Verification therefore has practical as well as theoretical importance.

Differentiation as a Certified Transformation

A verified differentiable compiler treats AD as a semantics-preserving program transformation.

The compiler must prove:

$$ \text{meaning}(Df) = D(\text{meaning}(f)). $$

This equation captures the central goal.

Differentiation of the program should equal differentiation of the mathematical function represented by the program.

Failure Modes

Verification itself has limitations.

Incorrect specifications

A proof may verify the wrong property.

Incomplete semantics

The language meaning may omit runtime behavior.

Floating-point mismatch

Real execution may differ from mathematical models.

Trusted kernel assumptions

Proof assistants rely on trusted foundations.

Scalability

Large tensor systems are difficult to verify completely.

Thus verification improves confidence but does not eliminate all risk.

Conceptual Shift

Classical AD assumes derivative rules are implemented correctly.

Verified differentiation treats derivative computation itself as an object requiring proof.

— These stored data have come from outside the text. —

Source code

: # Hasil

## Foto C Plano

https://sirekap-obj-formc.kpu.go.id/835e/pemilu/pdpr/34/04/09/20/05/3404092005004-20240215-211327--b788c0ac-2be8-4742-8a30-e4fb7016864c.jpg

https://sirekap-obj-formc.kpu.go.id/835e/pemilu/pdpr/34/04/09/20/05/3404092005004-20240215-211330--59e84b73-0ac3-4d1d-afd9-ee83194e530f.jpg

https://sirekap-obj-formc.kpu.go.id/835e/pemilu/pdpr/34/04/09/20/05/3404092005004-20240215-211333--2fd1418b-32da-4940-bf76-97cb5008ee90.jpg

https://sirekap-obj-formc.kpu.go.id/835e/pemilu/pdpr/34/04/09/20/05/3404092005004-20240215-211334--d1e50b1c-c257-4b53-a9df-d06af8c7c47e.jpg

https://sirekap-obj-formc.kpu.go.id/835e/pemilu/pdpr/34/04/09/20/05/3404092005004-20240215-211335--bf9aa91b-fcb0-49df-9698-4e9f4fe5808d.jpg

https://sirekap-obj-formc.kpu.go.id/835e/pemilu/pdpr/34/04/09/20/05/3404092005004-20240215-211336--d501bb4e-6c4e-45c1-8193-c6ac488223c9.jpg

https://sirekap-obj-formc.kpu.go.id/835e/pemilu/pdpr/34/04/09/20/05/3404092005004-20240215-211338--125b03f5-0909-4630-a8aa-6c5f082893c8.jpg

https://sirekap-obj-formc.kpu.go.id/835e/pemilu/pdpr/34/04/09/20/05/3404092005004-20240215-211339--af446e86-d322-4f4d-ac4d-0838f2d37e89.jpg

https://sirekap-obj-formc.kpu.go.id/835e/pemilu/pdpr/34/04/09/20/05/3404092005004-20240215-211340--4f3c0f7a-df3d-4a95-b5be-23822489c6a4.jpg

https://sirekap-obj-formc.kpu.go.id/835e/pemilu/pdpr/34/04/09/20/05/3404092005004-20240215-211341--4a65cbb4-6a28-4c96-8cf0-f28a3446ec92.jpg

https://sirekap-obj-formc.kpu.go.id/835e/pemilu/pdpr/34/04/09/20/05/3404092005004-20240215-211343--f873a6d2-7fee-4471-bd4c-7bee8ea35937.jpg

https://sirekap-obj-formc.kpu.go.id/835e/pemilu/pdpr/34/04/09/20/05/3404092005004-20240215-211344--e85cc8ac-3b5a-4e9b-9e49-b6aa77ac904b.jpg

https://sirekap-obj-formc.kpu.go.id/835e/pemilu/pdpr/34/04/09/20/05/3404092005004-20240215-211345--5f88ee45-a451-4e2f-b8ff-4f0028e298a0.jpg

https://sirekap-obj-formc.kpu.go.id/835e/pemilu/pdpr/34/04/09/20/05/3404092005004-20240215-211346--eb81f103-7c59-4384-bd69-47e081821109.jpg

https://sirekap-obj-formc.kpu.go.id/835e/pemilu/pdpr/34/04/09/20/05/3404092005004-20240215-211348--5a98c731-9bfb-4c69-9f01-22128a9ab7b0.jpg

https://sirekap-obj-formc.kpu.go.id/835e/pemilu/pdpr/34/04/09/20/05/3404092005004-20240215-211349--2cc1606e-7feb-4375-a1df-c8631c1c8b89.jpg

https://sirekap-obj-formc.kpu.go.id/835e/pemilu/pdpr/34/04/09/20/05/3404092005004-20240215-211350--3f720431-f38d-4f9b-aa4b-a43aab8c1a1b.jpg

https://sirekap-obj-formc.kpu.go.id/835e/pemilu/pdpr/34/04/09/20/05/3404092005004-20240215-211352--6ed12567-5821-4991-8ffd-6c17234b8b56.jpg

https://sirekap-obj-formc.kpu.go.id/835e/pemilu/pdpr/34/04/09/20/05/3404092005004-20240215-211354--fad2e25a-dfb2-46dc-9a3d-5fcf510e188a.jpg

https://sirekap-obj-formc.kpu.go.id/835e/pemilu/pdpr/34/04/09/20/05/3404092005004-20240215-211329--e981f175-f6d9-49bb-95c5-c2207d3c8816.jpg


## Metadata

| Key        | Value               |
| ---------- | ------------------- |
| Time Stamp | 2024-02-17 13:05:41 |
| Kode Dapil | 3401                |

The derivative becomes a formally certified computational artifact.

This shifts AD from:

Classical view Verified view
practical algorithm formally verified transformation
empirical testing mathematical proof
heuristic confidence machine-checked correctness

The goal is not only fast gradients, but trustworthy gradients.

Summary

Verified differentiation studies formal correctness of automatic differentiation systems.

This includes proof of derivative semantics, compiler transformations, adjoint generation, floating-point behavior, higher-order differentiation, and stochastic gradient estimators.

The field connects automatic differentiation with theorem proving, formal semantics, compiler verification, and numerical analysis.

As differentiable systems become infrastructure for science, engineering, and autonomous decision systems, verified differentiation becomes increasingly important for reliability, safety, and mathematical trustworthiness.